=== Dataset extract ===
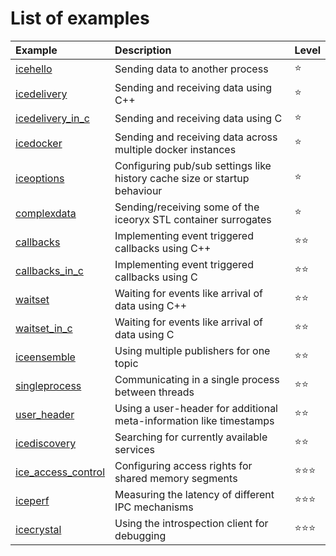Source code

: # List of examples

| Example                                    | Description                                                               | Level              |
|:-------------------------------------------|:--------------------------------------------------------------------------|:-------------------|
|[icehello](./icehello/)                     | Sending data to another process                                           | :star:             |
|[icedelivery](./icedelivery/)               | Sending and receiving data using C++                                      | :star:             |
|[icedelivery_in_c](./icedelivery_in_c/)     | Sending and receiving data using C                                        | :star:             |
|[icedocker](./icedocker/)                   | Sending and receiving data across multiple docker instances               | :star:             |
|[iceoptions](./iceoptions/)                 | Configuring pub/sub settings like history cache size or startup behaviour | :star:             |
|[complexdata](./complexdata/)               | Sending/receiving some of the iceoryx STL container surrogates            | :star:             |
|[callbacks](./callbacks/)                   | Implementing event triggered callbacks using C++                          | :star::star:       |
|[callbacks_in_c](./callbacks_in_c/)         | Implementing event triggered callbacks using C                            | :star::star:       |
|[waitset](./waitset/)                       | Waiting for events like arrival of data using C++                         | :star::star:       |
|[waitset_in_c](./waitset_in_c/)             | Waiting for events like arrival of data using C                           | :star::star:       |
|[iceensemble](./iceensemble/)               | Using multiple publishers for one topic                                   | :star::star:       |
|[singleprocess](./singleprocess/)           | Communicating in a single process between threads                         | :star::star:       |
|[user_header](./user_header/)               | Using a user-header for additional meta-information like timestamps       | :star::star:       |
|[icediscovery](./icediscovery)              | Searching for currently available services                                | :star::star:       |
|[ice_access_control](./ice_access_control/) | Configuring access rights for shared memory segments                      | :star::star::star: |
|[iceperf](./iceperf/)                       | Measuring the latency of different IPC mechanisms                         | :star::star::star: |
|[icecrystal](./icecrystal/)                 | Using the introspection client for debugging                              | :star::star::star: |
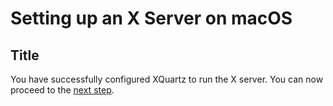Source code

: # Setting up an X Server on macOS

## Title



You have successfully configured XQuartz to run the X server. You can now proceed to the [next step](docker-javafx-guide.md#running-the-docker-container).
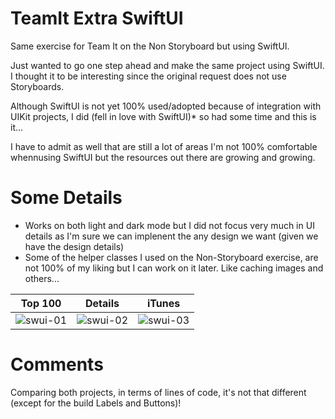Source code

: # TeamIt Extra SwiftUI

Same exercise for Team It on the Non Storyboard but using SwiftUI.

Just wanted to go one step ahead and make the same project using SwiftUI. I thought it to be interesting since the original request does not use Storyboards.

Although SwiftUI is not yet 100% used/adopted because of integration with UIKit projects, I did (fell in love with SwiftUI)* so had some time and this is it...

I have to admit as well that are still a lot of areas I'm not 100% comfortable whennusing SwiftUI but the resources out there are growing and growing.



# Some Details

- Works on both light and dark mode but I did not focus very much in UI details as I'm sure we can implenent the any design we want (given we have the design details)
- Some of the helper classes I used on the Non-Storyboard exercise, are not 100% of my liking but I can work on it later. Like caching images and others...



| Top 100 | Details | iTunes |
|------------|------------|------------|
|![swui-01](https://user-images.githubusercontent.com/72989702/114430812-d10dc780-9b8c-11eb-8a99-4ff2328b395e.png)|![swui-02](https://user-images.githubusercontent.com/72989702/114430828-d539e500-9b8c-11eb-8142-48191ede7253.png)|![swui-03](https://user-images.githubusercontent.com/72989702/114430840-d9fe9900-9b8c-11eb-936b-ff8d3bd6655b.png)|


# Comments

Comparing both projects, in terms of lines of code, it's not that different (except for the build Labels and Buttons)!
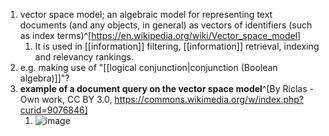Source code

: 1. vector space model; an algebraic model for representing text documents (and any objects, in general) as vectors of identifiers (such as index terms)^[https://en.wikipedia.org/wiki/Vector_space_model]
	1. It is used in [[information]] filtering, [[information]] retrieval, indexing and relevancy rankings.
2. e.g. making use of "[[logical conjunction|conjunction (Boolean algebra)]]"?
3. **example of a document query on the vector space model**^[By Riclas - Own work, CC BY 3.0, https://commons.wikimedia.org/w/index.php?curid=9076846]
	1. ![image](https://upload.wikimedia.org/wikipedia/commons/f/ff/Vector_space_model.jpg)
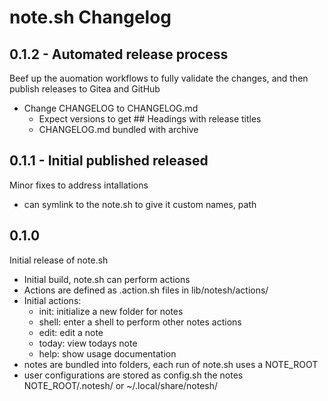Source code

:# note.sh Changelog

## 0.1.2 - Automated release process

Beef up the auomation workflows to fully validate the changes, and then publish
  releases to Gitea and GitHub

 - Change CHANGELOG to CHANGELOG.md
   - Expect versions to get ## Headings with release titles
   - CHANGELOG.md bundled with archive

## 0.1.1 - Initial published released

Minor fixes to address intallations

 - can symlink to the note.sh to give it custom names, path

## 0.1.0

Initial release of note.sh

 - Initial build, note.sh can perform actions
 - Actions are defined as .action.sh files in lib/notesh/actions/
 - Initial actions:
   - init: initialize a new folder for notes
   - shell: enter a shell to perform other notes actions
   - edit: edit a note
   - today: view todays note
   - help: show usage documentation
 - notes are bundled into folders, each run of note.sh uses a NOTE_ROOT
 - user configurations are stored as config.sh the notes NOTE_ROOT/.notesh/
    or ~/.local/share/notesh/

=== Task ===
The answer must consist of every line above that holds the string "projects", copied exactly.

=== Written solution ===
Although SwiftUI is not yet 100% used/adopted because of integration with UIKit projects, I did (fell in love with SwiftUI)* so had some time and this is it...
Comparing both projects, in terms of lines of code, it's not that different (except for the build Labels and Buttons)!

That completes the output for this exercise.